Journalism school director Nikhil Moro resigned for personal reasons last spring. He is now listed as an associate professor at the school. Steve Smethers, an associate director at the school since 2004, is serving as interim director of the Miller School.

And Steve Wolgast, director of Collegian Media Group, which puts out the school newspaper, yearbook and a lifestyle magazine, left K-State for a job at the University of Kansas. Wolgast was also the adviser for the Collegian, the campus newspaper. Linda Puntney, the former K-State student publications director and nationally renowned college publications adviser, will act as interim director of Collegian Media Group, Smethers said.

Spencer O’Daniel, who had been associate director of the Collegian Media Group, as well as the adviser for the yearbook and magazine, left after the spring semester for a job as a high school journalism adviser in the Wichita area. The new associate director is John Walter, who previously taught at Junction City High School.

Smethers is coming on as director while the school is preparing for its reaccreditation cycle, which involves several reports on the school’s funding, enrollment, curriculum and future prospects, in addition to site visits from the Accrediting Council on Education in Journalism.

Smethers said the school also is facing the same challenges many other departments across the university are facing, particularly decreased funding as a result of K-State’s budgeting model.

That model now allocates departmental funds based on each department’s enrollment, which Smethers said has largely meant lower funds for the journalism department.
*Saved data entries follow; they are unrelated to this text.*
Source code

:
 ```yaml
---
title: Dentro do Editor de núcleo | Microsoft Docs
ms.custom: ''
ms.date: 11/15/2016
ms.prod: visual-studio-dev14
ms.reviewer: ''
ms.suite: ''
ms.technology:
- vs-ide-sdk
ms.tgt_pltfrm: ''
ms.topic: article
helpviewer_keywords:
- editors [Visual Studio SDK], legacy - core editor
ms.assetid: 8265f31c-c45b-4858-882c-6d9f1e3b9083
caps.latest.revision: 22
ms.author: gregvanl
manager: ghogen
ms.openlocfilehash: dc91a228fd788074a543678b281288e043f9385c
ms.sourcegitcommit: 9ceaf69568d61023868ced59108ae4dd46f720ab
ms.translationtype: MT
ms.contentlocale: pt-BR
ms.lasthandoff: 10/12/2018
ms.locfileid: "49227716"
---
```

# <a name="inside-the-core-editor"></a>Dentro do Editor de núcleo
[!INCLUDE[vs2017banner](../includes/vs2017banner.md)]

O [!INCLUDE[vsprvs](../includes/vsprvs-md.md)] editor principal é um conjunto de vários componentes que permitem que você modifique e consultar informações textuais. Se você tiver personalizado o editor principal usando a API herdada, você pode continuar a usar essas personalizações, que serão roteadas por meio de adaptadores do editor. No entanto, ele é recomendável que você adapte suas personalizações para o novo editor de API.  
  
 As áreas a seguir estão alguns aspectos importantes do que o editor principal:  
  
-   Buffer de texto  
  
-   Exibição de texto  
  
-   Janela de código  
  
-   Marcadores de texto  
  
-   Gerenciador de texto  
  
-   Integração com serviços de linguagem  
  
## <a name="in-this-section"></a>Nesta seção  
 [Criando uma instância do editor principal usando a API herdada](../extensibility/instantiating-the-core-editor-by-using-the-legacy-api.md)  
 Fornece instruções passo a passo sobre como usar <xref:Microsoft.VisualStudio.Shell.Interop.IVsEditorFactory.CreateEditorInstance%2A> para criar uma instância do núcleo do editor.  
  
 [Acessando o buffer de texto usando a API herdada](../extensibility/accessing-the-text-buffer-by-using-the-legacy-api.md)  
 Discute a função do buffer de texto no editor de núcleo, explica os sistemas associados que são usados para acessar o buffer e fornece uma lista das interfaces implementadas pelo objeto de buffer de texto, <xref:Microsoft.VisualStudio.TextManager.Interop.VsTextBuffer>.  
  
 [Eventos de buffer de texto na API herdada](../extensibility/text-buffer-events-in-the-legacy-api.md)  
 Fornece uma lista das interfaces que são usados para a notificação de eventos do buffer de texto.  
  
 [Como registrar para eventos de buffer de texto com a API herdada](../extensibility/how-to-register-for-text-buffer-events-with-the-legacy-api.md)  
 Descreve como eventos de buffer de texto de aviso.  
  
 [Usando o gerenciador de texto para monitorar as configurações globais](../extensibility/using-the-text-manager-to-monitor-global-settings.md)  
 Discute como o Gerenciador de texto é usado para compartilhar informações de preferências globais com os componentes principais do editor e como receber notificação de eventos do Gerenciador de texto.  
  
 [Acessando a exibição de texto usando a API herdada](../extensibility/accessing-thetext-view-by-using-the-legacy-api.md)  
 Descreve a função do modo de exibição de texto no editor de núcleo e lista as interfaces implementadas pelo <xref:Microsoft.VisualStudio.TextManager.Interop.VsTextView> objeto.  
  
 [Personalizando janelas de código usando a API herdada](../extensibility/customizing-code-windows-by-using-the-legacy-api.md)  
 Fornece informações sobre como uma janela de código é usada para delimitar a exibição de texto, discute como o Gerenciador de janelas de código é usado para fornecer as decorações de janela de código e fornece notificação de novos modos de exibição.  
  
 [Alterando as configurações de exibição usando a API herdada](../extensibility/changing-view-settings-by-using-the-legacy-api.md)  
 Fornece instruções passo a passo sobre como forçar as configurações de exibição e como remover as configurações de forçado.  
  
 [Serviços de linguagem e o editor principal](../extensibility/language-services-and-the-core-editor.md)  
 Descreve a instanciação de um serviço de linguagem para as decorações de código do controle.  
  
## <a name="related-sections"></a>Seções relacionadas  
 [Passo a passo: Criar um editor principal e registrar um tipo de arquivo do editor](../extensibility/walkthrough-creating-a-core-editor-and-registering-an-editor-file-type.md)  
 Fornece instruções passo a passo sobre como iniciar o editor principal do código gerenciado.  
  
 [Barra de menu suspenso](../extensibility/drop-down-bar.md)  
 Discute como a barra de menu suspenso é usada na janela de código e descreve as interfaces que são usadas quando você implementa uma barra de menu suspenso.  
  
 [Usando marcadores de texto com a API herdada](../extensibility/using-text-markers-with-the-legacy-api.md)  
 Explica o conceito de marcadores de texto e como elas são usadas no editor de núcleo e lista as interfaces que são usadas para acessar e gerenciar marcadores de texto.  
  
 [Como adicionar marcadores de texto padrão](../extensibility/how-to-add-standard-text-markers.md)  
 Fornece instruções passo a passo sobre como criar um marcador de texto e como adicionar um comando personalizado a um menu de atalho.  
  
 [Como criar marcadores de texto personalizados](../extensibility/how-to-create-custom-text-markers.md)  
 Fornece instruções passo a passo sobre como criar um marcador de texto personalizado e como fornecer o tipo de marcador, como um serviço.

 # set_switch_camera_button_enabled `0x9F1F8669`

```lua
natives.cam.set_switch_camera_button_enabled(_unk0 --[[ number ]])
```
Journalism enrollment has decreased by about 50 students per school year since 2014, according to the school’s website. The fall 2018 undergraduate enrollment was 363 students.

However, Smethers said the department is seeking to broaden its market by offering certificate programs — including certificates in tourism, military public relations and film studies — in conjunction with other departments on campus.

The department also recently hired Jacob Groshek as the Ross Beach Chair in Emerging Media. Groshek is an expert on the media’s impact on political and health decision-making.

Overall, Smethers said the program’s changes reflect a change in the industry. The school was recently named one of the top 10 schools in the country for a bachelor’s degree in mass communications, he said, and as the state’s first journalism school, he said it’s one the country’s “blue-blood” journalism schools.

“We’re changing,” Smethers said. “But we’re especially seeing a renewed interest in traditional reporting skills, on the things we’ve been teaching for years.”